It is a cultural thing. Some cultures practice spanking to discipline their kids. There is a positive global trend that countries ban it.

https://sweden.se/society/smacking-banned-since-1979/

Personally I was never spanked as a kid but I remember two times I was physically disciplined. When I was around the age of five I was frustrated and bit one of my older cousins in her arm and was heavily shaken by my cousins mother. She grabbed me and told me some very serious word at the same time. Another time my mother pulled me in my hair after I had did some serious thing. Do not remember what it was, but I remember it was a very disrespectful thing I did.

It is a bit paradoxical in a very indirect way, that the measures in a progressive country carried such great consequences that it in some strange way scared the parents to harshly discipline their kids to not suffer the legal consequences. Parenthood and family life was much more planned in those days. They wanted to create a welfare society called ”Folkhemmet”.

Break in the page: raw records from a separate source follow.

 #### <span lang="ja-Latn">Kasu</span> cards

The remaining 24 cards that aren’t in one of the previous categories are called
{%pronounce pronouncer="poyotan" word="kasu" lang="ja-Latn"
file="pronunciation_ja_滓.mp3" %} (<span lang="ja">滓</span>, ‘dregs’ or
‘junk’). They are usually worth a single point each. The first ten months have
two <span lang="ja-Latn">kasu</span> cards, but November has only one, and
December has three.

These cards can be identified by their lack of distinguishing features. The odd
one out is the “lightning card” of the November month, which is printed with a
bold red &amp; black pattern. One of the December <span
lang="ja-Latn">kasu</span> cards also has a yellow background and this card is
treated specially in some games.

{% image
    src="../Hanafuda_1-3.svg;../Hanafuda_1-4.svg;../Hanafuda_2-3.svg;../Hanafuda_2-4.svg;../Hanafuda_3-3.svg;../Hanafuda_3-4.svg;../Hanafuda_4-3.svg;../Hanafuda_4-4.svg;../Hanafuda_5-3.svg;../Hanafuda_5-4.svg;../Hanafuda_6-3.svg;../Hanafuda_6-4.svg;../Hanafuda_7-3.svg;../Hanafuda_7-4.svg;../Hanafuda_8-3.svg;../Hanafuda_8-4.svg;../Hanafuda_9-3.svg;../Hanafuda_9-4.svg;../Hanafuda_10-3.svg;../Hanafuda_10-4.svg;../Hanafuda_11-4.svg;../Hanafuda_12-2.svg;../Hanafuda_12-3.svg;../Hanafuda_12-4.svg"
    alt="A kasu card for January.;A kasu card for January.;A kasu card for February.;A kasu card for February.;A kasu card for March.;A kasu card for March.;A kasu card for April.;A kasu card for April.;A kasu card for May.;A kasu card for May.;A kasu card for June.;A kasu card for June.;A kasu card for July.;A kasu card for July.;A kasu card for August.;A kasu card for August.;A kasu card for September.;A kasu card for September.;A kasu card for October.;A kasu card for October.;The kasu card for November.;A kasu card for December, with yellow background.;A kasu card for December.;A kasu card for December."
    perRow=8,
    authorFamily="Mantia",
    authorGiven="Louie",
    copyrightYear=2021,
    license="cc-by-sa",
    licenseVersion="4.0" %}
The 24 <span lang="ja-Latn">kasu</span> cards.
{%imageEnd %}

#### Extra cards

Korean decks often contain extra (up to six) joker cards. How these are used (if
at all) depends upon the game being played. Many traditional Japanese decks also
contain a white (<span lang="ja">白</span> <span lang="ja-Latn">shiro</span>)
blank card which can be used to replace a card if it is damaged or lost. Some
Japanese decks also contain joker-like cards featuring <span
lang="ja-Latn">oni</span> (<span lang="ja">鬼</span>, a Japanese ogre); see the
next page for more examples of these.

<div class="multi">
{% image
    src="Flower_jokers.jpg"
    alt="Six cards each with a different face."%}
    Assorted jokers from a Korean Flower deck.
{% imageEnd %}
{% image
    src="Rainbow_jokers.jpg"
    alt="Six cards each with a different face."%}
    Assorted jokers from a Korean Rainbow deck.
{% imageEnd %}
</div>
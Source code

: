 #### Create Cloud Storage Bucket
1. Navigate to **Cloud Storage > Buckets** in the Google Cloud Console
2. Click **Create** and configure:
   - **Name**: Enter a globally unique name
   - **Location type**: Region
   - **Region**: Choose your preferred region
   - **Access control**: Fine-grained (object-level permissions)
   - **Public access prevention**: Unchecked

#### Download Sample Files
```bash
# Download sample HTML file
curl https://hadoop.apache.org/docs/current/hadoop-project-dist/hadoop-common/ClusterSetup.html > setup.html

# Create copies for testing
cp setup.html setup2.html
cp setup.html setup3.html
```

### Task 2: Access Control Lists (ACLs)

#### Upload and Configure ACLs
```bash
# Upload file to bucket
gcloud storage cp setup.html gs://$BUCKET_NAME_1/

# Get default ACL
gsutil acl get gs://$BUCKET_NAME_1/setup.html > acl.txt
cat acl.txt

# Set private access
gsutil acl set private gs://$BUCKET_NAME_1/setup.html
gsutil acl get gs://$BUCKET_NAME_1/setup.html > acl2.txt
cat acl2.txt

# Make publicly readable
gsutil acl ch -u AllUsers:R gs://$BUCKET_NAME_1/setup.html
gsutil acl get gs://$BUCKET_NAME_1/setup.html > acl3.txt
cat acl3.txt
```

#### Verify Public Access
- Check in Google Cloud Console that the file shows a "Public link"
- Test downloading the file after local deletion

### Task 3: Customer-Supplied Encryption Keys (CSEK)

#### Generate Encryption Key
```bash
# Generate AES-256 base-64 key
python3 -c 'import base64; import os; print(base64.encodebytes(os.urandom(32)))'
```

Personally I am pro-ban. I hate violence. Most of my youth I had pathological hate. It created patterns of neurosis that never seemed to go away. My autistic friction-making put me in situations that was threatening. Sat down once and counted physical violent and psychological violent episodes I remeber had experienced and it ended up in the hundreds.

But the question of domestic violence is a very critical once because in some religious circles there is an axiom that says you should never put the ”lamp” there or let light shine in.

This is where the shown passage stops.